Santa Barbara is getting a little less sweet now that pastry chef Rosie Moot is moving on from the Wine Cask and Intermezzo, eventually heading back east where she's originally from. This was her last weekend. She had been at Wine Cask long enough to make me crave desserts when I usually don't, as I don't have a sweet tooth that needs a 12-step program. Then again, as sweet as she is as a person, she knows enough to make her desserts hew to the savory line as much as possible. The classic example of that might be her butterscotch pudding so snowed with fleur de sel it could almost seem a pretzel, the sweet and salty edging each others' pleasures further and further up. It was seemingly simple and complexly delicious.
And then there was the miracle of what she could do frying things, which generally sounds like a dessert disaster--that risk of dropping a little cannonball of dough into your gullet atop a fine meal. Rosie never did that, somehow frying to perfect crispiness and not beyond, her dough ever feathery, yet substantial enough to please. There where those pumpkin beignets that were a dream place where New Orleans and Dia de los Muertos met in a culinary tango on your tongue. On the menu now there are lemon-lavender beignets, crisp pocket pillows full of zippy citrus cream with just a hint of lavender lift--they're not perfumy in the least--sitting atop a bit more of the lemon cream, some miracle of the market halved blackberries, and aside a black currant sorbet that adds yet a whole nother palette to your palate. Never fussy in the least, it's something you feel you should be able to do at home, but you know you never could.

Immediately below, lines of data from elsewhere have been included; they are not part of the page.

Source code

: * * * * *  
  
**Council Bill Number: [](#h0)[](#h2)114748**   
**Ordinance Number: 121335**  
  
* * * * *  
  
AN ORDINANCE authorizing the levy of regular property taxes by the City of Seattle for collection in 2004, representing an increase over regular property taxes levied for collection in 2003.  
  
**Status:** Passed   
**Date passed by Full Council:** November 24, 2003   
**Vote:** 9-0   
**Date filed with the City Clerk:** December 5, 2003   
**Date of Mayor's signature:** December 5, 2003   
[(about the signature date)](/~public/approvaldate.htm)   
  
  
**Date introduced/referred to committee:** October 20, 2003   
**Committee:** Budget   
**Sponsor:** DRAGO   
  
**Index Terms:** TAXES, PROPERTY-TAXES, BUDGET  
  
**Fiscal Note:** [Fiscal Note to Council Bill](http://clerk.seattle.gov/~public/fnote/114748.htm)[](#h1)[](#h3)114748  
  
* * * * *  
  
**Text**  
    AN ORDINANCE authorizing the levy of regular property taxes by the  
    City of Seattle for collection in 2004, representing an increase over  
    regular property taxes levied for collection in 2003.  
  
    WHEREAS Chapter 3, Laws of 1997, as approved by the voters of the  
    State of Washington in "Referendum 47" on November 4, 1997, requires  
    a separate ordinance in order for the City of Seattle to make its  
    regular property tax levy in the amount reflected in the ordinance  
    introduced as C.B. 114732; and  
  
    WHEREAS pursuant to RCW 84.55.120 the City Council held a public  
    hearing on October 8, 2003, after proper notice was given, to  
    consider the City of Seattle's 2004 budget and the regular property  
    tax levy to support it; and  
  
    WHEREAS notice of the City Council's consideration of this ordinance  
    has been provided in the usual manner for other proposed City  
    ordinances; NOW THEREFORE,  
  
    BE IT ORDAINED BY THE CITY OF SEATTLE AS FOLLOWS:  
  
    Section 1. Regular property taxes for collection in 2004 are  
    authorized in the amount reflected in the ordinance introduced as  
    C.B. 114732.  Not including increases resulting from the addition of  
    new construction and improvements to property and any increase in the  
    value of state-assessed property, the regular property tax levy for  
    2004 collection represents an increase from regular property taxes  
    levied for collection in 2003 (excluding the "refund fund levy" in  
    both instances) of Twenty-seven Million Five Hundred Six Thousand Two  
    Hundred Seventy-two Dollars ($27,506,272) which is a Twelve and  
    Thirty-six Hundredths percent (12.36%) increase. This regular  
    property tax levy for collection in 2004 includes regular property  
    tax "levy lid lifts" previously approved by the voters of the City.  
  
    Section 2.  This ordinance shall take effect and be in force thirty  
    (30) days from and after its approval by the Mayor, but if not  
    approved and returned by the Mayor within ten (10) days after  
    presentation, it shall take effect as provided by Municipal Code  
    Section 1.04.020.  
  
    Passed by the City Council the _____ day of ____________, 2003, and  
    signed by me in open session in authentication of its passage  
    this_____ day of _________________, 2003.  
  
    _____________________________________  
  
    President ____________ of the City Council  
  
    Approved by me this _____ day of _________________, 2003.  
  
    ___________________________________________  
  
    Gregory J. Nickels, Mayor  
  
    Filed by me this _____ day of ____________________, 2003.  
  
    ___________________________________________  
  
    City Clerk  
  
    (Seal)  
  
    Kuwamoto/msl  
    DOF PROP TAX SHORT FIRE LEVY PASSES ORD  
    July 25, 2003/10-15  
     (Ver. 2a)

Like, say, a market crisp, currently with the first of the season nectarines (which perhaps bake even better as they're a bit firmer than those who get more heat on the tree). Something this simple shouldn't be this good, but it is, both crunchy from the dough and ripe from the stone fruit, and then topped with a honey gelato that sounds much more sweet than it is.
Rosie Moot, you will be missed. My one consolation is I will have to run a bit less without your end of the meal temptations beckoning.